“Giving birth to a new people” - Jaco Botha

"I am ordained in the Dutch Reformed Church. It is the Church that is at the origin of apartheid, the Church of the old rulers of this country. They are the ones who thought about and developed the ideology of racial division. Our story is a story of segregation. This is the truth in which we as a church has to serve, both coming to terms with our sin and becoming a true part of Africa. This ghost continues to haunt us even until today, more than 20 years after our first democratic elections. We are still far from a true democracy in South Africa. Access to education, adequate health services, employment and sanitation still remain elusive for many South Africans. This fuelled the anger that led to 2016’s protests known as the #feesmustfall movement. Black students demanded institutional reform in lower tuition fees, access to university and a more inclusive language policy.

How to accompany young people so that they take in hand their destiny, their history and free themselves of structures which robbed them their dignity? I am beginning to understand that giving birth to a new people is a difficult struggle. Here at Legacy, we offer security to people, we support them, we accompany them to heal trauma and violence. I am here because I need to be delivered from an ideology that was transmitted to me by my forefathers. I am not here to talk about God, but because I seek God to be cured of racism and xenophobia. The people I work with contribute to my healing. I cannot write or preach without the stories of people here. Many people come from abroad to save Africa. We do not need the United Nations or the big aid agencies to save us. The love we need is here. We are on our way, on a long road, to love each other despite new wounds. We do not need money, we do not need a plan, but we need people who love us, who help us to become ourselves, who are in solidarity with this birth, who carry with us the traumas, the cross of Christ to live the resurrection that escapes the control of the human being. This is where I see hope!

Louis Van Der Riet, Zanele Kumalo, Ntobekhaya Sibene, Wynand Marc Breytenbach and Jaco Botha, April 2018 in Taizé

During the passed years, we faced a massive looting of public resources by those in the authority of the state and those in politcs.
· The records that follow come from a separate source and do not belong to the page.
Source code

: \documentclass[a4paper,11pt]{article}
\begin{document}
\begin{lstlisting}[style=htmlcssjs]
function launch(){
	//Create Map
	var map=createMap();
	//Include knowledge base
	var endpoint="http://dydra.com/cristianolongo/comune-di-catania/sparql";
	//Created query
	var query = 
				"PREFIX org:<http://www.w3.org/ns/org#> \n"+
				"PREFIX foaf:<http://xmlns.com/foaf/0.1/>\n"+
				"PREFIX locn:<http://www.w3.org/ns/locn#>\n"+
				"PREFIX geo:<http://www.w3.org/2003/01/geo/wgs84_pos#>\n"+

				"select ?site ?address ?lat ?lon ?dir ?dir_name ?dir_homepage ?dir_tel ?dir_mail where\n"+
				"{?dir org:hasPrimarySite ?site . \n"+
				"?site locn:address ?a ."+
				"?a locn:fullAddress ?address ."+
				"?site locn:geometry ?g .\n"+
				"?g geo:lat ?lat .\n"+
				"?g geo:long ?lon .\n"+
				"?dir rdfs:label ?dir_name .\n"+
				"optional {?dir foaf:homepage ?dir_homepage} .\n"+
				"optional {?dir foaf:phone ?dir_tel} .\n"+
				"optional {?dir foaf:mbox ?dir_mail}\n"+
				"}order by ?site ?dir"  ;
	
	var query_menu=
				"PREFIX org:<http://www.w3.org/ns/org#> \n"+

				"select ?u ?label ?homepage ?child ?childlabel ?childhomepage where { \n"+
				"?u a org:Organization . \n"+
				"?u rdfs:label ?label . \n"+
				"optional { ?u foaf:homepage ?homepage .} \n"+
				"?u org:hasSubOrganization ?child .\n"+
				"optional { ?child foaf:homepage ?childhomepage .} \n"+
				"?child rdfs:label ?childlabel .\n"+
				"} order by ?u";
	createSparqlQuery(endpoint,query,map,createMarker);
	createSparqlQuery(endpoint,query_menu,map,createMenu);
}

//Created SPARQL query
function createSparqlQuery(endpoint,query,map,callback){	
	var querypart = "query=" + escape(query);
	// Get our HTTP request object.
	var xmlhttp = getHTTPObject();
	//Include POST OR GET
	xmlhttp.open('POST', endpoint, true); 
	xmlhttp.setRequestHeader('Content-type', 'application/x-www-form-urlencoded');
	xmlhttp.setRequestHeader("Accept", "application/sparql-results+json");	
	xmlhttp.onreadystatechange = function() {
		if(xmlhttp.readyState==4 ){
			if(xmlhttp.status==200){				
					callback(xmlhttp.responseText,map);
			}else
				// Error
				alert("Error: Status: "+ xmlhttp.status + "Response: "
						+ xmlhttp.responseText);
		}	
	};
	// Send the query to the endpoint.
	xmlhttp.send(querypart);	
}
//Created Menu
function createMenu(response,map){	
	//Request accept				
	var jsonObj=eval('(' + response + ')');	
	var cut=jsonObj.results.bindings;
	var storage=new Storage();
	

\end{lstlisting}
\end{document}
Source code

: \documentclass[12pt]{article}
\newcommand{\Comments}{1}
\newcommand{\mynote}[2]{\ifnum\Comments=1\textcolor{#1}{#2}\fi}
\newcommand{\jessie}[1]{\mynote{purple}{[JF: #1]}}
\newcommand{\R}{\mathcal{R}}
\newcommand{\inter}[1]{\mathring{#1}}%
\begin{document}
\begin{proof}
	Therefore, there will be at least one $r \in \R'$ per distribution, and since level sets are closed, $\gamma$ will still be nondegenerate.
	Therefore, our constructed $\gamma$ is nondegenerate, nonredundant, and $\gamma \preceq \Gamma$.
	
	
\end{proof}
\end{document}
Yet we have seen the South African Council of Churches play a prophetic role in advocating for justice and public accountability for the government.

Ubuntu - "I am what I am because of who we all are"- is Africa’s gift to the human family, an hybrid theology. My hope is that we can create a society where we can consider that the other helps me to become more myself. I would not be myself if there were no other Africans. Not recognizing this leads to arrogance. The Afrikaners live a similar path to that of the Germans after the Second World War. The fault must be assumed. But there is more, there is the image of God in every human being for all. It’s a path. "

Jaco Botha, PhD Theology, Stellenbosh.